[Start of Attachment]
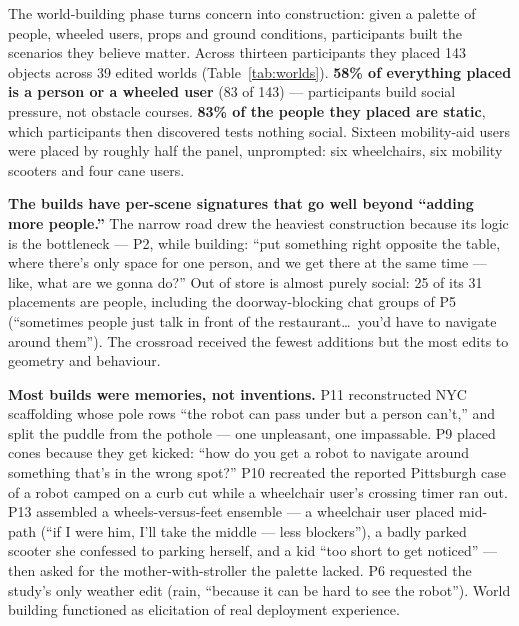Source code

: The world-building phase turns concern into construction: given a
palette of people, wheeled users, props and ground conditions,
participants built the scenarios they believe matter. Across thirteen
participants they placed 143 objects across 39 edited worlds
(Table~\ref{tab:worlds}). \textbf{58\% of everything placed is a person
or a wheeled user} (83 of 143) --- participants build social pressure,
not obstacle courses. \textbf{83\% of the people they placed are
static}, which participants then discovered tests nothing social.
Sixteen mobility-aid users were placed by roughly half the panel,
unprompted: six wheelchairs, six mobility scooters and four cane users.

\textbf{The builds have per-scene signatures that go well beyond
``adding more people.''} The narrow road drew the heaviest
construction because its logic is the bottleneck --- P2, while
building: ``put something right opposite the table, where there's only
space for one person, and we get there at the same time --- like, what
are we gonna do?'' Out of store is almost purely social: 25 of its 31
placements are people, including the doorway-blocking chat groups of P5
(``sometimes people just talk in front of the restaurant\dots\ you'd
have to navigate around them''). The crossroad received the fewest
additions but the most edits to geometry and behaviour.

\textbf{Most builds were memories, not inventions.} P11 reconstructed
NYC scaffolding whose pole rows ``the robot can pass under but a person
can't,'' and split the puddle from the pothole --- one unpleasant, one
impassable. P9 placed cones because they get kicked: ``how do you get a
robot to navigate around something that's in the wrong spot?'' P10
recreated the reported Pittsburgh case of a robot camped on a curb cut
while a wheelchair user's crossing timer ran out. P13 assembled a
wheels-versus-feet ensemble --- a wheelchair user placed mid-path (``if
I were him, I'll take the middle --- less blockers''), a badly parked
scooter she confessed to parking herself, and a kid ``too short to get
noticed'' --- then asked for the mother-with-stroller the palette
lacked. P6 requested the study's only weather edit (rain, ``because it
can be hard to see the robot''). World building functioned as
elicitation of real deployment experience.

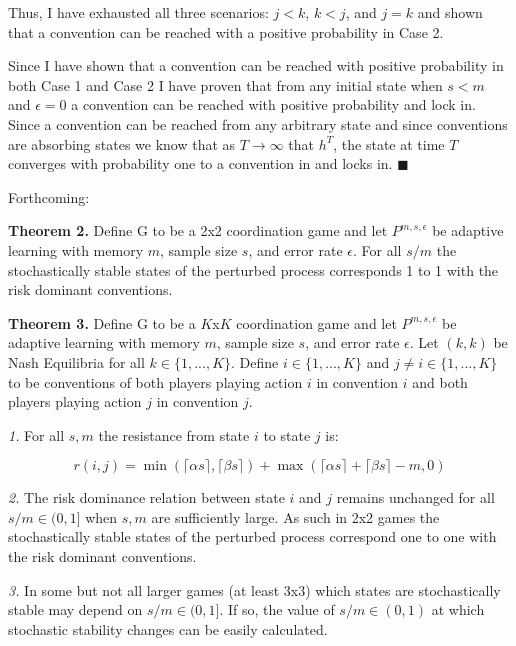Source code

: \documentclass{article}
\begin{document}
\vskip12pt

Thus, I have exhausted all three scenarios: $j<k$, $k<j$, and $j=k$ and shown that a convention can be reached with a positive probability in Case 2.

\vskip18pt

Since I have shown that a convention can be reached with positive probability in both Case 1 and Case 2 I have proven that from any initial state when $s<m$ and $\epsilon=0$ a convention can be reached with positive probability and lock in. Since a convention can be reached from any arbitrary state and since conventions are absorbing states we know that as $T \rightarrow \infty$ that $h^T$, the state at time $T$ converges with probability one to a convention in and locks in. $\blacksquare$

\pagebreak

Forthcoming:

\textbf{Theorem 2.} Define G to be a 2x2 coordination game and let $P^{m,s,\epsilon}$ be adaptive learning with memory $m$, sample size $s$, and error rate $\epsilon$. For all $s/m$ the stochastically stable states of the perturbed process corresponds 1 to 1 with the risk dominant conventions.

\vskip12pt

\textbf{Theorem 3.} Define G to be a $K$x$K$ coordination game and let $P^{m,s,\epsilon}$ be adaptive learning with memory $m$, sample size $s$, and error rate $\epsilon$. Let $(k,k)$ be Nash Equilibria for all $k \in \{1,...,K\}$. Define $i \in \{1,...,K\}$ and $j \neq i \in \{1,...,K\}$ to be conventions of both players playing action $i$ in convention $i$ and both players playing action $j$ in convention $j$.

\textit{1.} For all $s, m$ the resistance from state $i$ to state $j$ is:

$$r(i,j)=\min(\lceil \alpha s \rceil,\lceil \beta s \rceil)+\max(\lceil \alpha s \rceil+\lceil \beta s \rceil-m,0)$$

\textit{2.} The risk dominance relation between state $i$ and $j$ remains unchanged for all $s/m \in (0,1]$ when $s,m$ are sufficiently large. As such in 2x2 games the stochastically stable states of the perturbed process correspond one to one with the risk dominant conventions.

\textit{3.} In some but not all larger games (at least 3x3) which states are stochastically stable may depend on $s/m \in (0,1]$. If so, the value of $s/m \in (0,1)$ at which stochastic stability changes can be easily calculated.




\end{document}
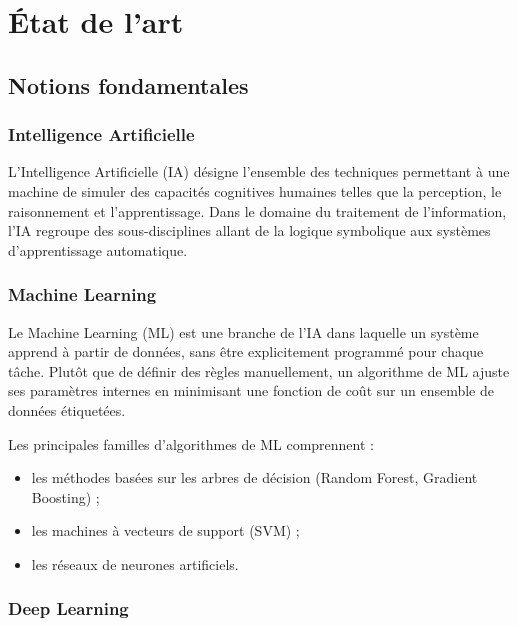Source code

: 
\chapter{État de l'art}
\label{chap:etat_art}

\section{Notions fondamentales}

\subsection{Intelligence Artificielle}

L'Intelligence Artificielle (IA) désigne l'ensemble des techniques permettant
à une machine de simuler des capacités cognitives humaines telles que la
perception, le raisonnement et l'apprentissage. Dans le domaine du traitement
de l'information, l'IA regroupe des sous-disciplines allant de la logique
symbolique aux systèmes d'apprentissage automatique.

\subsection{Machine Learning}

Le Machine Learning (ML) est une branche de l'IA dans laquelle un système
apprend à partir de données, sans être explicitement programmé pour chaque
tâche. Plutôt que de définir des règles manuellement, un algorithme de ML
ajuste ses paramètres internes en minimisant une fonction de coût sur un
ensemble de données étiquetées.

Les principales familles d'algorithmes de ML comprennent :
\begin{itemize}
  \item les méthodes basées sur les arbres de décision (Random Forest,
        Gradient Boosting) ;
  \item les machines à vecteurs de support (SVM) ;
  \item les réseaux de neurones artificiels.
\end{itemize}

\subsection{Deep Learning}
[End of Attachment]
▶ **Your assignment**
When you repeat the material, keep every word exact and drop the pictures.

▶ **Written solution**
Source code

: The world-building phase turns concern into construction: given a
palette of people, wheeled users, props and ground conditions,
participants built the scenarios they believe matter. Across thirteen
participants they placed 143 objects across 39 edited worlds
(Table~\ref{tab:worlds}). \textbf{58\% of everything placed is a person
or a wheeled user} (83 of 143) --- participants build social pressure,
not obstacle courses. \textbf{83\% of the people they placed are
static}, which participants then discovered tests nothing social.
Sixteen mobility-aid users were placed by roughly half the panel,
unprompted: six wheelchairs, six mobility scooters and four cane users.

\textbf{The builds have per-scene signatures that go well beyond
``adding more people.''} The narrow road drew the heaviest
construction because its logic is the bottleneck --- P2, while
building: ``put something right opposite the table, where there's only
space for one person, and we get there at the same time --- like, what
are we gonna do?'' Out of store is almost purely social: 25 of its 31
placements are people, including the doorway-blocking chat groups of P5
(``sometimes people just talk in front of the restaurant\dots\ you'd
have to navigate around them''). The crossroad received the fewest
additions but the most edits to geometry and behaviour.

\textbf{Most builds were memories, not inventions.} P11 reconstructed
NYC scaffolding whose pole rows ``the robot can pass under but a person
can't,'' and split the puddle from the pothole --- one unpleasant, one
impassable. P9 placed cones because they get kicked: ``how do you get a
robot to navigate around something that's in the wrong spot?'' P10
recreated the reported Pittsburgh case of a robot camped on a curb cut
while a wheelchair user's crossing timer ran out. P13 assembled a
wheels-versus-feet ensemble --- a wheelchair user placed mid-path (``if
I were him, I'll take the middle --- less blockers''), a badly parked
scooter she confessed to parking herself, and a kid ``too short to get
noticed'' --- then asked for the mother-with-stroller the palette
lacked. P6 requested the study's only weather edit (rain, ``because it
can be hard to see the robot''). World building functioned as
elicitation of real deployment experience.

Source code

: \documentclass{article}
\begin{document}
\vskip12pt

Thus, I have exhausted all three scenarios: $j<k$, $k<j$, and $j=k$ and shown that a convention can be reached with a positive probability in Case 2.

\vskip18pt

Since I have shown that a convention can be reached with positive probability in both Case 1 and Case 2 I have proven that from any initial state when $s<m$ and $\epsilon=0$ a convention can be reached with positive probability and lock in. Since a convention can be reached from any arbitrary state and since conventions are absorbing states we know that as $T \rightarrow \infty$ that $h^T$, the state at time $T$ converges with probability one to a convention in and locks in. $\blacksquare$

\pagebreak

Forthcoming:

\textbf{Theorem 2.} Define G to be a 2x2 coordination game and let $P^{m,s,\epsilon}$ be adaptive learning with memory $m$, sample size $s$, and error rate $\epsilon$. For all $s/m$ the stochastically stable states of the perturbed process corresponds 1 to 1 with the risk dominant conventions.

\vskip12pt

\textbf{Theorem 3.} Define G to be a $K$x$K$ coordination game and let $P^{m,s,\epsilon}$ be adaptive learning with memory $m$, sample size $s$, and error rate $\epsilon$. Let $(k,k)$ be Nash Equilibria for all $k \in \{1,...,K\}$. Define $i \in \{1,...,K\}$ and $j \neq i \in \{1,...,K\}$ to be conventions of both players playing action $i$ in convention $i$ and both players playing action $j$ in convention $j$.

\textit{1.} For all $s, m$ the resistance from state $i$ to state $j$ is:

$$r(i,j)=\min(\lceil \alpha s \rceil,\lceil \beta s \rceil)+\max(\lceil \alpha s \rceil+\lceil \beta s \rceil-m,0)$$

\textit{2.} The risk dominance relation between state $i$ and $j$ remains unchanged for all $s/m \in (0,1]$ when $s,m$ are sufficiently large. As such in 2x2 games the stochastically stable states of the perturbed process correspond one to one with the risk dominant conventions.

\textit{3.} In some but not all larger games (at least 3x3) which states are stochastically stable may depend on $s/m \in (0,1]$. If so, the value of $s/m \in (0,1)$ at which stochastic stability changes can be easily calculated.




\end{document}
Source code

: 
\chapter{État de l'art}
\label{chap:etat_art}

\section{Notions fondamentales}

\subsection{Intelligence Artificielle}

L'Intelligence Artificielle (IA) désigne l'ensemble des techniques permettant
à une machine de simuler des capacités cognitives humaines telles que la
perception, le raisonnement et l'apprentissage. Dans le domaine du traitement
de l'information, l'IA regroupe des sous-disciplines allant de la logique
symbolique aux systèmes d'apprentissage automatique.

\subsection{Machine Learning}

Le Machine Learning (ML) est une branche de l'IA dans laquelle un système
apprend à partir de données, sans être explicitement programmé pour chaque
tâche. Plutôt que de définir des règles manuellement, un algorithme de ML
ajuste ses paramètres internes en minimisant une fonction de coût sur un
ensemble de données étiquetées.

Les principales familles d'algorithmes de ML comprennent :
\begin{itemize}
  \item les méthodes basées sur les arbres de décision (Random Forest,
        Gradient Boosting) ;
  \item les machines à vecteurs de support (SVM) ;
  \item les réseaux de neurones artificiels.
\end{itemize}

\subsection{Deep Learning}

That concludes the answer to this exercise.